== Records for this exercise ==
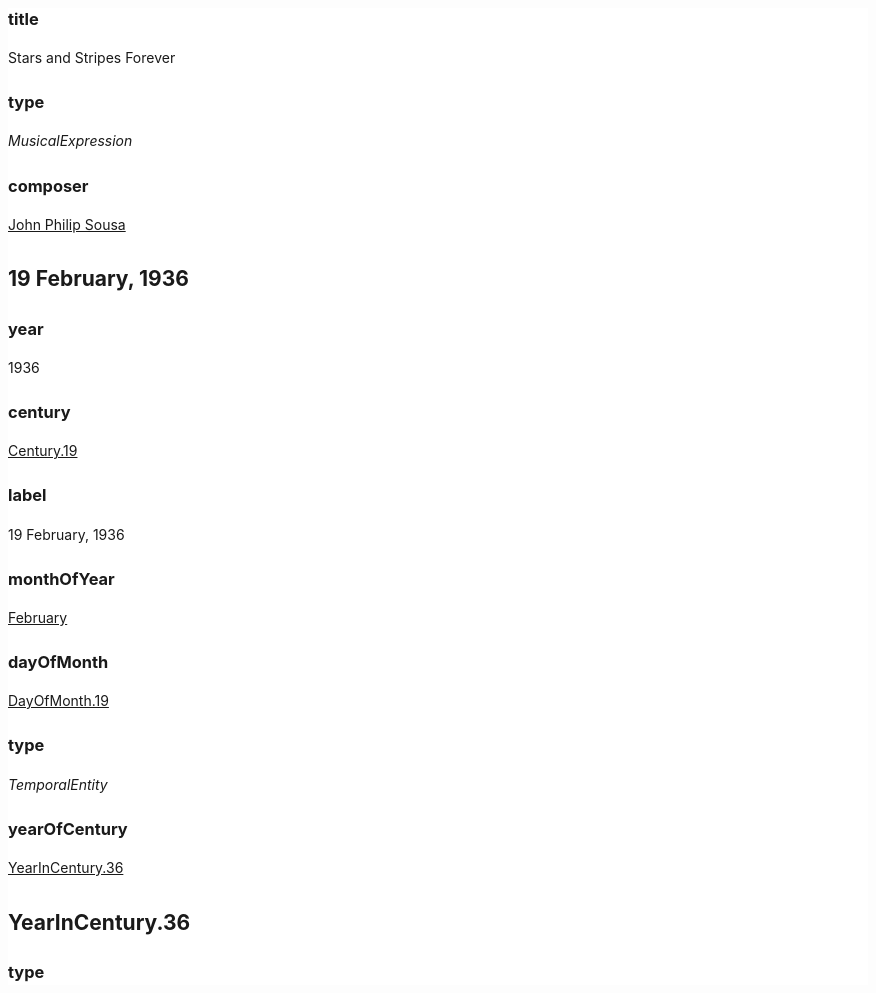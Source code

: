 ### title


Stars and Stripes Forever

### type


*MusicalExpression*

### composer


[John Philip Sousa](#John-Philip-Sousa)

## 19 February, 1936

### year


1936

### century


[Century.19](#Century.19)

### label


19 February, 1936

### monthOfYear


[February](#February)

### dayOfMonth


[DayOfMonth.19](#DayOfMonth.19)

### type


*TemporalEntity*

### yearOfCentury


[YearInCentury.36](#YearInCentury.36)

## YearInCentury.36

### type
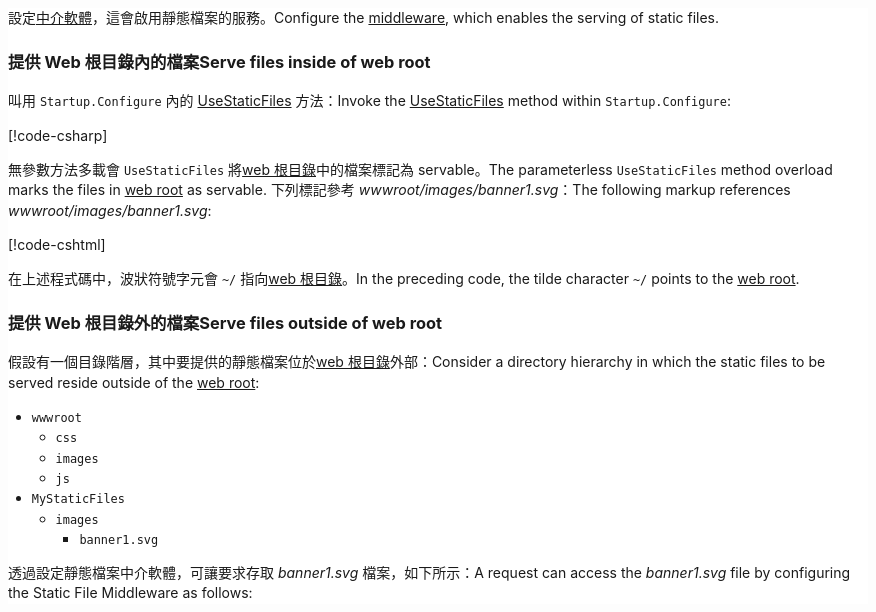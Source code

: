 <span data-ttu-id="bfb36-243">設定[中介軟體](xref:fundamentals/middleware/index)，這會啟用靜態檔案的服務。</span><span class="sxs-lookup"><span data-stu-id="bfb36-243">Configure the [middleware](xref:fundamentals/middleware/index), which enables the serving of static files.</span></span>

### <a name="serve-files-inside-of-web-root"></a><span data-ttu-id="bfb36-244">提供 Web 根目錄內的檔案</span><span class="sxs-lookup"><span data-stu-id="bfb36-244">Serve files inside of web root</span></span>

<span data-ttu-id="bfb36-245">叫用 `Startup.Configure` 內的 [UseStaticFiles](/dotnet/api/microsoft.aspnetcore.builder.staticfileextensions.usestaticfiles#Microsoft_AspNetCore_Builder_StaticFileExtensions_UseStaticFiles_Microsoft_AspNetCore_Builder_IApplicationBuilder_) 方法：</span><span class="sxs-lookup"><span data-stu-id="bfb36-245">Invoke the [UseStaticFiles](/dotnet/api/microsoft.aspnetcore.builder.staticfileextensions.usestaticfiles#Microsoft_AspNetCore_Builder_StaticFileExtensions_UseStaticFiles_Microsoft_AspNetCore_Builder_IApplicationBuilder_) method within `Startup.Configure`:</span></span>

[!code-csharp[](static-files/samples/1x/StartupStaticFiles.cs?name=snippet_ConfigureMethod&highlight=3)]

<span data-ttu-id="bfb36-246">無參數方法多載會 `UseStaticFiles` 將[web 根目錄](xref:fundamentals/index#web-root)中的檔案標記為 servable。</span><span class="sxs-lookup"><span data-stu-id="bfb36-246">The parameterless `UseStaticFiles` method overload marks the files in [web root](xref:fundamentals/index#web-root) as servable.</span></span> <span data-ttu-id="bfb36-247">下列標記參考 *wwwroot/images/banner1.svg*：</span><span class="sxs-lookup"><span data-stu-id="bfb36-247">The following markup references *wwwroot/images/banner1.svg*:</span></span>

[!code-cshtml[](static-files/samples/1x/Views/Home/Index.cshtml?name=snippet_static_file_wwwroot)]

<span data-ttu-id="bfb36-248">在上述程式碼中，波狀符號字元會 `~/` 指向[web 根目錄](xref:fundamentals/index#web-root)。</span><span class="sxs-lookup"><span data-stu-id="bfb36-248">In the preceding code, the tilde character `~/` points to the [web root](xref:fundamentals/index#web-root).</span></span>

### <a name="serve-files-outside-of-web-root"></a><span data-ttu-id="bfb36-249">提供 Web 根目錄外的檔案</span><span class="sxs-lookup"><span data-stu-id="bfb36-249">Serve files outside of web root</span></span>

<span data-ttu-id="bfb36-250">假設有一個目錄階層，其中要提供的靜態檔案位於[web 根目錄](xref:fundamentals/index#web-root)外部：</span><span class="sxs-lookup"><span data-stu-id="bfb36-250">Consider a directory hierarchy in which the static files to be served reside outside of the [web root](xref:fundamentals/index#web-root):</span></span>

* `wwwroot`
  * `css`
  * `images`
  * `js`
* `MyStaticFiles`
  * `images`
    * `banner1.svg`

<span data-ttu-id="bfb36-251">透過設定靜態檔案中介軟體，可讓要求存取 *banner1.svg* 檔案，如下所示：</span><span class="sxs-lookup"><span data-stu-id="bfb36-251">A request can access the *banner1.svg* file by configuring the Static File Middleware as follows:</span></span>
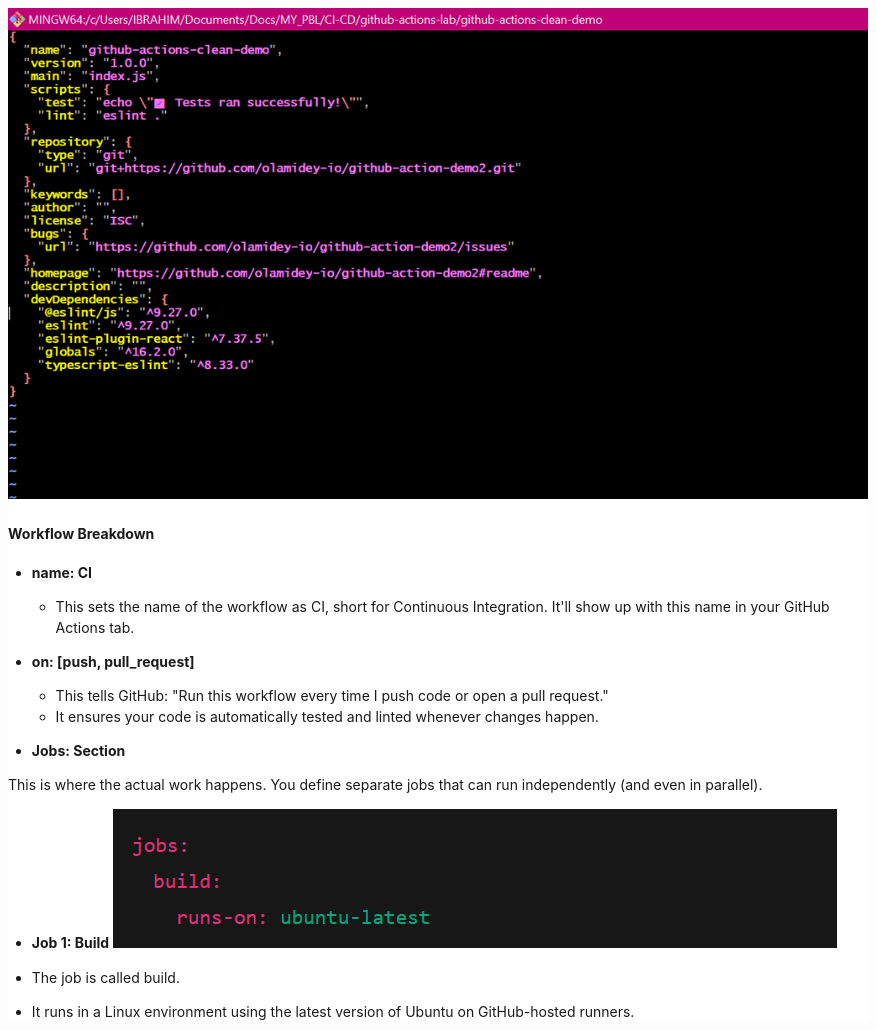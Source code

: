 ![alt text](images/Capture43.PNG)

#### Workflow Breakdown

* **name: CI**
    * This sets the name of the workflow as CI, short for Continuous Integration. It'll show up with this name in your GitHub Actions tab.

* **on: [push, pull_request]**

    *  This tells GitHub: "Run this workflow every time I push code or open a pull request."
    * It ensures your code is automatically tested and linted whenever changes happen.

* **Jobs: Section**

This is where the actual work happens. You define separate jobs that can run independently (and even in parallel).

* **Job 1: Build**
![alt text](images/Capture29.PNG)

* The job is called build.
* It runs in a Linux environment using the latest version of Ubuntu on GitHub-hosted runners.
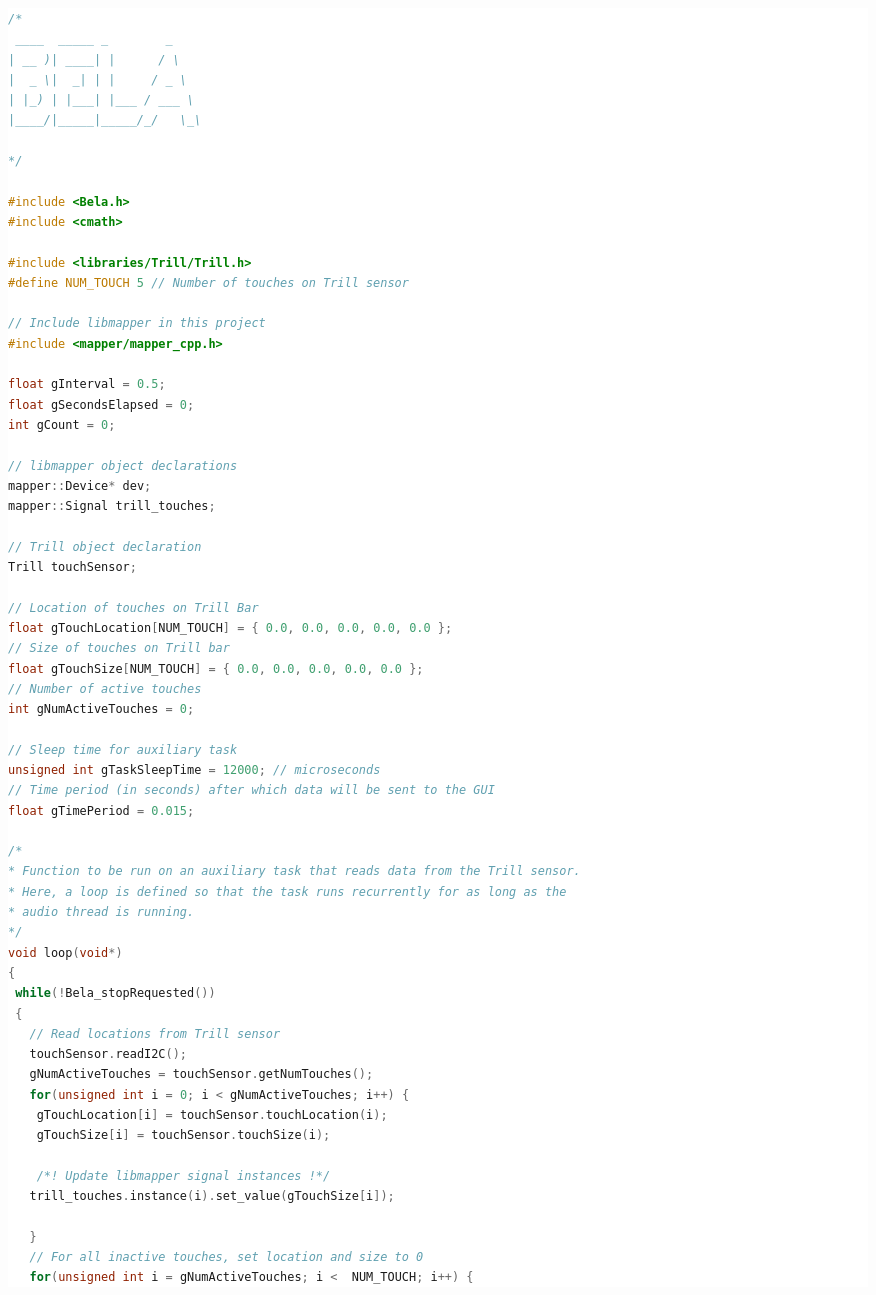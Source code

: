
 ```cpp
/*
 ____  _____ _        _    
| __ )| ____| |      / \   
|  _ \|  _| | |     / _ \  
| |_) | |___| |___ / ___ \ 
|____/|_____|_____/_/   \_\

*/

#include <Bela.h>
#include <cmath>

#include <libraries/Trill/Trill.h>
#define NUM_TOUCH 5 // Number of touches on Trill sensor

// Include libmapper in this project
#include <mapper/mapper_cpp.h>

float gInterval = 0.5;
float gSecondsElapsed = 0;
int gCount = 0;

// libmapper object declarations
mapper::Device* dev;
mapper::Signal trill_touches;

// Trill object declaration
Trill touchSensor;

// Location of touches on Trill Bar
float gTouchLocation[NUM_TOUCH] = { 0.0, 0.0, 0.0, 0.0, 0.0 };
// Size of touches on Trill bar
float gTouchSize[NUM_TOUCH] = { 0.0, 0.0, 0.0, 0.0, 0.0 };
// Number of active touches
int gNumActiveTouches = 0;

// Sleep time for auxiliary task
unsigned int gTaskSleepTime = 12000; // microseconds
// Time period (in seconds) after which data will be sent to the GUI
float gTimePeriod = 0.015;

/*
* Function to be run on an auxiliary task that reads data from the Trill sensor.
* Here, a loop is defined so that the task runs recurrently for as long as the
* audio thread is running.
*/
void loop(void*)
{
 while(!Bela_stopRequested())
 {
   // Read locations from Trill sensor
   touchSensor.readI2C();
   gNumActiveTouches = touchSensor.getNumTouches();
   for(unsigned int i = 0; i < gNumActiveTouches; i++) {
    gTouchLocation[i] = touchSensor.touchLocation(i);
    gTouchSize[i] = touchSensor.touchSize(i);
    
    /*! Update libmapper signal instances !*/
   trill_touches.instance(i).set_value(gTouchSize[i]);
    
   }
   // For all inactive touches, set location and size to 0
   for(unsigned int i = gNumActiveTouches; i <  NUM_TOUCH; i++) {
```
===
• [What is expected]:
Provide the count of lines in the data above containing "Number", and nothing further.

• [Response below]:
2